1. For some reason, I was remembering the TV show "The Courtship of Eddy's Father." I don't remembering it being good. I do remember being a small kid and thinking it was cheesy, before I had a word to put with that phenomenon.

2. My building neighbors actually stood up for me today. When I was walking back home after buying a pineapple in the hutong, a guy came a little too close to hitting me on his moped in the parking lot and a group of my neighbors called him back and made him apologize. This is a long way from the cold shoulder I got when I first moved in back in January, being the first foreigner in the complex. I feel pretty good about this.

3. Sanjay brought in Toto's song "Africa" to work yesterday to boost our spirits in what has been a pretty lackluster week. Mission accomplished. No one knew the actual words (which after looking them up later are rather dire), but we all sang. We replayed and sang it again before the end of lunch.

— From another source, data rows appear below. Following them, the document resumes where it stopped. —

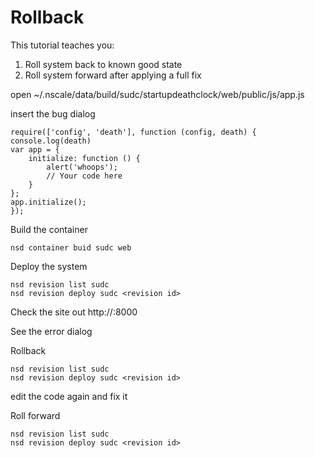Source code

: Rollback
========

This tutorial teaches you:

1. Roll system back to known good state
2. Roll system forward after applying a full fix


open ~/.nscale/data/build/sudc/startupdeathclock/web/public/js/app.js

insert the bug dialog

	require(['config', 'death'], function (config, death) {
	console.log(death)
	var app = {
        initialize: function () {
			alert('whoops');
            // Your code here
        }
    };
	app.initialize();
	});

Build the container

	nsd container buid sudc web
	
Deploy the system

	nsd revision list sudc
	nsd revision deploy sudc <revision id>

Check the site out http://<boot2dockerip>:8000

See the error dialog

Rollback

	nsd revision list sudc
	nsd revision deploy sudc <revision id>

edit the code again and fix it

Roll forward

	nsd revision list sudc
	nsd revision deploy sudc <revision id>


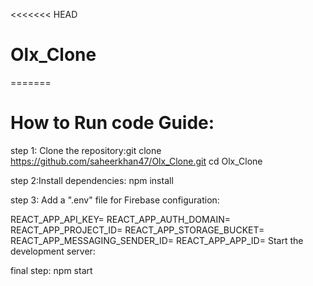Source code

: <<<<<<< HEAD
# Olx_Clone
=======
# How to Run code Guide:
step 1: Clone the repository:git clone https://github.com/saheerkhan47/Olx_Clone.git
cd Olx_Clone

step 2:Install dependencies:
npm install

step 3: Add a ".env" file for Firebase configuration:

REACT_APP_API_KEY=<your-api-key>
REACT_APP_AUTH_DOMAIN=<your-auth-domain>
REACT_APP_PROJECT_ID=<your-project-id>
REACT_APP_STORAGE_BUCKET=<your-storage-bucket>
REACT_APP_MESSAGING_SENDER_ID=<your-messaging-sender-id>
REACT_APP_APP_ID=<your-app-id>
Start the development server:

final step: npm start






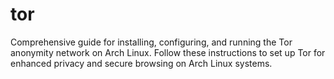 # tor
Comprehensive guide for installing, configuring, and running the Tor anonymity network on Arch Linux. Follow these instructions to set up Tor for enhanced privacy and secure browsing on Arch Linux systems.
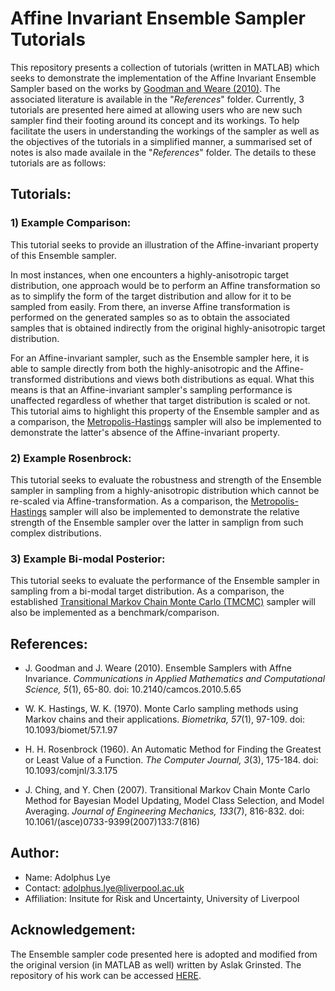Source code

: # Affine Invariant Ensemble Sampler Tutorials
This repository presents a collection of tutorials (written in MATLAB) which seeks to demonstrate the implementation of the Affine Invariant Ensemble Sampler based on the works by [Goodman and Weare (2010)](https://projecteuclid.org/euclid.camcos/1513731992). The associated literature is available in the "*References*" folder. Currently, 3 tutorials are presented here aimed at allowing users who are new such sampler find their footing around its concept and its workings. To help facilitate the users in understanding the workings of the sampler as well as the objectives of the tutorials in a simplified manner, a summarised set of notes is also made availale in the "*References*" folder. The details to these tutorials are as follows:

## Tutorials:

### 1) Example Comparison:
This tutorial seeks to provide an illustration of the Affine-invariant property of this Ensemble sampler. 

In most instances, when one encounters a highly-anisotropic target distribution, one approach would be to perform an Affine transformation so as to simplify the form of the target distribution and allow for it to be sampled from easily. From there, an inverse Affine transformation is performed on the generated samples so as to obtain the associated samples that is obtained indirectly from the original highly-anisotropic target distribution. 

For an Affine-invariant sampler, such as the Ensemble sampler here, it is able to sample directly from both the highly-anisotropic and the Affine-transformed distributions and views both distributions as equal. What this means is that an Affine-invariant sampler's sampling performance is unaffected regardless of whether that target distribution is scaled or not. This tutorial aims to highlight this property of the Ensemble sampler and as a comparison, the [Metropolis-Hastings](https://doi.org/10.1093/biomet/57.1.97) sampler will also be implemented to demonstrate the latter's absence of the Affine-invariant property.

### 2) Example Rosenbrock:
This tutorial seeks to evaluate the robustness and strength of the Ensemble sampler in sampling from a highly-anisotropic distribution which cannot be re-scaled via Affine-transformation. As a comparison, the [Metropolis-Hastings](https://doi.org/10.1093/biomet/57.1.97) sampler will also be implemented to demonstrate the relative strength of the Ensemble sampler over the latter in samplign from such complex distributions.

### 3) Example Bi-modal Posterior:
This tutorial seeks to evaluate the performance of the Ensemble sampler in sampling from a bi-modal target distribution. As a comparison, the established [Transitional Markov Chain Monte Carlo (TMCMC)](https://doi.org/10.1061/(ASCE)0733-9399(2007)133:7(816)) sampler will also be implemented as a benchmark/comparison. 

## References:
* J. Goodman and J. Weare (2010). Ensemble Samplers with Affne Invariance.
*Communications in Applied Mathematics and Computational Science, 5*(1), 65-80. doi: 10.2140/camcos.2010.5.65

* W. K. Hastings, W. K. (1970). Monte Carlo sampling methods using Markov chains and their applications. *Biometrika, 57*(1), 97-109. doi: 10.1093/biomet/57.1.97

* H. H. Rosenbrock (1960). An Automatic Method for Finding the Greatest or Least Value of a Function. *The Computer Journal, 3*(3), 175-184. doi: 10.1093/comjnl/3.3.175

* J. Ching, and Y. Chen (2007). Transitional Markov Chain Monte Carlo Method for Bayesian Model Updating, Model Class Selection, and Model Averaging. *Journal of Engineering Mechanics, 133*(7), 816-832. doi: 10.1061/(asce)0733-9399(2007)133:7(816) 

## Author:
* Name: Adolphus Lye
* Contact: adolphus.lye@liverpool.ac.uk
* Affiliation: Insitute for Risk and Uncertainty, University of Liverpool

## Acknowledgement:
The Ensemble sampler code presented here is adopted and modified from the original version (in MATLAB as well) written by Aslak Grinsted. The repository of his work can be accessed [HERE](https://github.com/grinsted/gwmcmc). 
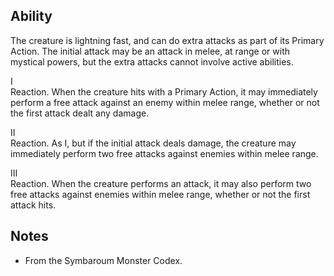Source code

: ## Ability
The creature is lightning fast, and can do extra attacks as part of its Primary Action. The initial attack may be an attack in melee, at range or with mystical powers, but the extra attacks cannot involve active abilities.

I<br>Reaction. When the creature hits with a Primary Action, it may immediately perform a free attack against an enemy within melee range, whether or not the first attack dealt any damage.

II<br>Reaction. As I, but if the initial attack deals damage, the creature may immediately perform two free attacks against enemies within melee range.

III<br>Reaction. When the creature performs an attack, it may also perform two free attacks against enemies within melee range, whether or not the first attack hits.
## Notes
* From the Symbaroum Monster Codex.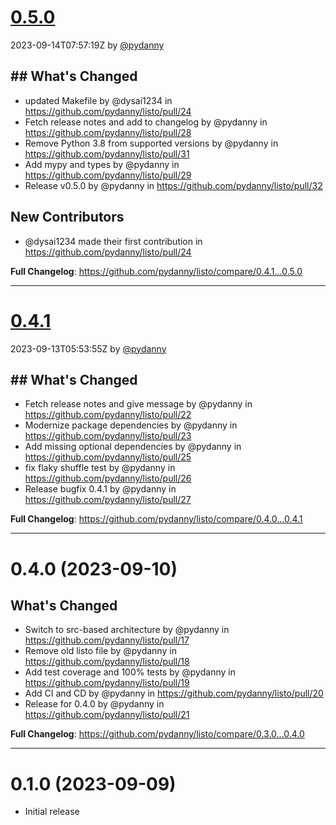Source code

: 
# [0.5.0](https://github.com/pydanny/listo/releases/tag/0.5.0)

2023-09-14T07:57:19Z by
[@pydanny](https://github.com/pydanny)

## ## What's Changed
* updated Makefile by @dysai1234 in https://github.com/pydanny/listo/pull/24
* Fetch release notes and add to changelog by @pydanny in https://github.com/pydanny/listo/pull/28
* Remove Python 3.8 from supported versions by @pydanny in https://github.com/pydanny/listo/pull/31
* Add mypy and types by @pydanny in https://github.com/pydanny/listo/pull/29
* Release v0.5.0 by @pydanny in https://github.com/pydanny/listo/pull/32

## New Contributors
* @dysai1234 made their first contribution in https://github.com/pydanny/listo/pull/24

**Full Changelog**: https://github.com/pydanny/listo/compare/0.4.1...0.5.0

---


# [0.4.1](https://github.com/pydanny/listo/releases/tag/0.4.1)

2023-09-13T05:53:55Z by
[@pydanny](https://github.com/pydanny)

## ## What's Changed
* Fetch release notes and give message by @pydanny in https://github.com/pydanny/listo/pull/22
* Modernize package dependencies by @pydanny in https://github.com/pydanny/listo/pull/23
* Add missing optional dependencies by @pydanny in https://github.com/pydanny/listo/pull/25
* fix flaky shuffle test by @pydanny in https://github.com/pydanny/listo/pull/26
* Release bugfix 0.4.1 by @pydanny in https://github.com/pydanny/listo/pull/27


**Full Changelog**: https://github.com/pydanny/listo/compare/0.4.0...0.4.1

---

# 0.4.0 (2023-09-10)
## What's Changed
* Switch to src-based architecture by @pydanny in https://github.com/pydanny/listo/pull/17
* Remove old listo file by @pydanny in https://github.com/pydanny/listo/pull/18
* Add test coverage and 100% tests by @pydanny in https://github.com/pydanny/listo/pull/19
* Add CI and CD by @pydanny in https://github.com/pydanny/listo/pull/20
* Release for 0.4.0 by @pydanny in https://github.com/pydanny/listo/pull/21


**Full Changelog**: https://github.com/pydanny/listo/compare/0.3.0...0.4.0

---

# 0.1.0 (2023-09-09)

- Initial release


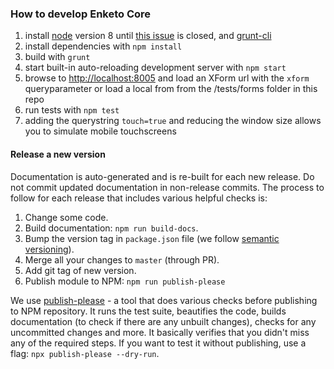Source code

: ### How to develop Enketo Core

1. install [node](http://nodejs.org/) version 8 until [this issue](https://github.com/enketo/enketo-transformer/issues/53) is closed, and [grunt-cli](http://gruntjs.com/getting-started)
2. install dependencies with `npm install`
3. build with `grunt`
4. start built-in auto-reloading development server with `npm start`
5. browse to [http://localhost:8005](http://localhost:8005/) and load an XForm url with the `xform` queryparameter or load a local from from the /tests/forms folder in this repo
6. run tests with `npm test`
7. adding the querystring `touch=true` and reducing the window size allows you to simulate mobile touchscreens

#### Release a new version

Documentation is auto-generated and is re-built for each new release. Do not commit updated documentation in non-release commits. The process to follow for each release that includes various helpful checks is:

1. Change some code.
2. Build documentation: `npm run build-docs`.
3. Bump the version tag in `package.json` file (we follow [semantic versioning](https://semver.org/)).
4. Merge all your changes to `master` (through PR).
5. Add git tag of new version.
6. Publish module to NPM: `npm run publish-please`

We use [publish-please](https://github.com/inikulin/publish-please) - a tool that does various checks before publishing to NPM repository. It runs the test suite, beautifies the code, builds documentation (to check if there are any unbuilt changes), checks for any uncommitted changes and more. It basically verifies that you didn't miss any of the required steps. If you want to test it without publishing, use a flag: `npx publish-please --dry-run`.
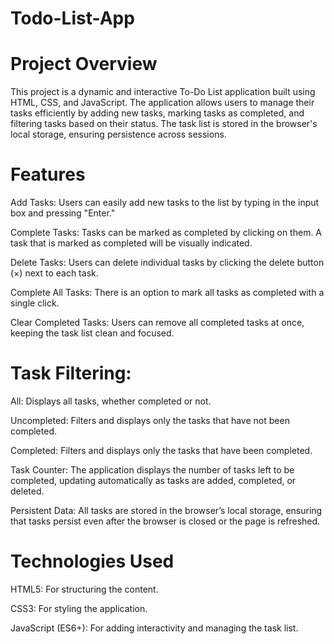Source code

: # Todo-List-App

# Project Overview

This project is a dynamic and interactive To-Do List application built using HTML, CSS, and JavaScript. The application allows users to manage their tasks efficiently by adding new tasks, marking tasks as completed, and filtering tasks based on their status. The task list is stored in the browser's local storage, ensuring persistence across sessions.

# Features

Add Tasks: Users can easily add new tasks to the list by typing in the input box and pressing "Enter."

Complete Tasks: Tasks can be marked as completed by clicking on them. A task that is marked as completed will be visually indicated.

Delete Tasks: Users can delete individual tasks by clicking the delete button (×) next to each task.

Complete All Tasks: There is an option to mark all tasks as completed with a single click.

Clear Completed Tasks: Users can remove all completed tasks at once, keeping the task list clean and focused.

# Task Filtering:

All: Displays all tasks, whether completed or not.

Uncompleted: Filters and displays only the tasks that have not been completed.

Completed: Filters and displays only the tasks that have been completed.

Task Counter: The application displays the number of tasks left to be completed, updating automatically as tasks are added, completed, or deleted.

Persistent Data: All tasks are stored in the browser’s local storage, ensuring that tasks persist even after the browser is closed or the page is refreshed.

# Technologies Used
HTML5: For structuring the content.

CSS3: For styling the application.

JavaScript (ES6+): For adding interactivity and managing the task list.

It had us laughing well into after hours beers.

4. I ditched half my fantasy bullpen this week. My hitters control most of the stats (Runs, HR, RBIs), but I'm solidly mid-range when it comes to my pitchers. Duchscherer is still on the roster but he better get healthy or put on the DL quickly.

5. Have been skipping around Alan Kaprow's Essays on the Blurring of Art and Life (U of California, repr. 2003).

6. One of the few benefits of growing up in Detroit is that Ernie Harwell (radio), Al Kaline and George Kell (TV) [all Hall of Famers] will always be the voices I hear when I think of baseball. To put it very kindly, the play by plays now compared to my youth are simply lacking. Detroit was a good place for baseball announcing. Kell and Harwell will both be missed by generations of Tigers fans.

Wednesday

May 5, 2010

Since the May Day holiday, there have been armed cops nearly everywhere.

Almost every farmer with a low level job here looks like military: the parking lot attendant where I work is kitted out in fatigues and what seems to be an Italian military beret. When I first came to China, I thought they had a soldier every five feet you went, but it turns out that the police and soldier presence is actually much lower than you'd think, and that flunkies minding car parks and hotel gates are dressed up overly soldierly, so you'd show them some respect when they start barking orders at you.

So when holidays roll around (like May Day), Beijing puts the full force of the police department on show. Two cops at every subway stop or busy bus stop. They're all wearing the black SWAT looking uniforms and toting rifles. You know they're cops by the writing on their bullet proof vests. There's no mistaking them for parking lot attendants.

I'm not sure how this reads to the Chinese, but the need for a show of strength and control reads just the opposite to me.